Dat verder eene eenvoudige vergunning ter amotie en weder opbouw terzelfde plaatse niet voldoende is, daar toch de veeljarige ondervinding het hoogst verkeerde der tegenwoordige plaatsing heeft doen inzien, bepaaldelijk uit hoofde der overstroomingen, waaraan deze Hofstede is blootgesteld als aan de voet van eenen Heuvel liggende, en dus bij Zware Regens dadelijk blootgesteld aan het overtollige daarvan afkomende Hemelwater, eene omstandigheid zoo uiterst belangrijk voor het gebouw als ook de gezondheid der bewoners dat het geheel onverantwoordelijk zou zijn bij eene noodzakelijke herbouw gene hooger gelegen plaats te verkiezen.

De Weezenputten, die zoveel water gaven, lagen vlak bij de boerderij.
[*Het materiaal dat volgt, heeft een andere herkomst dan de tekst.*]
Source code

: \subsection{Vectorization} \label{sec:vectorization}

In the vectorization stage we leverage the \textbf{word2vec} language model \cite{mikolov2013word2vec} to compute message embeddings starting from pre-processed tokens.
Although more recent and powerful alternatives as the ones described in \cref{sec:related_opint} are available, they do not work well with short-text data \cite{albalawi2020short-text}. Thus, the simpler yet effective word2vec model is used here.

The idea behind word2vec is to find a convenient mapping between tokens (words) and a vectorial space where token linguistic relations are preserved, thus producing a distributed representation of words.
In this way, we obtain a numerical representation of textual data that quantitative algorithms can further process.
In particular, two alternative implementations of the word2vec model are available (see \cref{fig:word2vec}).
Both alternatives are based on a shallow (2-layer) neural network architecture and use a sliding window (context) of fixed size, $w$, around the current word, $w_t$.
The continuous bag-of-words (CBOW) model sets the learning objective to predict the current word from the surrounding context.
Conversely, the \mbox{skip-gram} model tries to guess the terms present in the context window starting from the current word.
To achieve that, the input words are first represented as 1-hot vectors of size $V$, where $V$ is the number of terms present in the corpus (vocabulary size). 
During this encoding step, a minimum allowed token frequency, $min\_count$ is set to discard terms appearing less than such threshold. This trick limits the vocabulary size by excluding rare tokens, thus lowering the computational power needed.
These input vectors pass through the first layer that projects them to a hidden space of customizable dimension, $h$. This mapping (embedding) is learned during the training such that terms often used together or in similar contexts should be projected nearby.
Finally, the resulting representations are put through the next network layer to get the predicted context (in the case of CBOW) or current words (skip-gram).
Kennelijk liep het water van de Hoogte precies daarheen.

Volgens het Boerderijenboek werd de nieuwe Weezenplaats in 1847 gebouwd, waaruit men mag opmaken dat er geen belemmeringen meer tegen de bouw werden opgeworpen.
Men noemde een reeks bewoners van ‘Het Huis aan de Put’ of de Weezenplaats vanaf 1737. De laatsten waren Teunis Dirksz de Boer (1812-1849) en Trijntje Koenraads Kalf (1815-1866) (merkwaardig is dat van dit echtpaar alle kinderen tussen 1842 en 1846 geboren werden in De Cocksdorp, net als de kinderen van het tweede huwelijk van Trijntje met Arie Koning).
Het sloopmateriaal bracht nog f 264,30 op.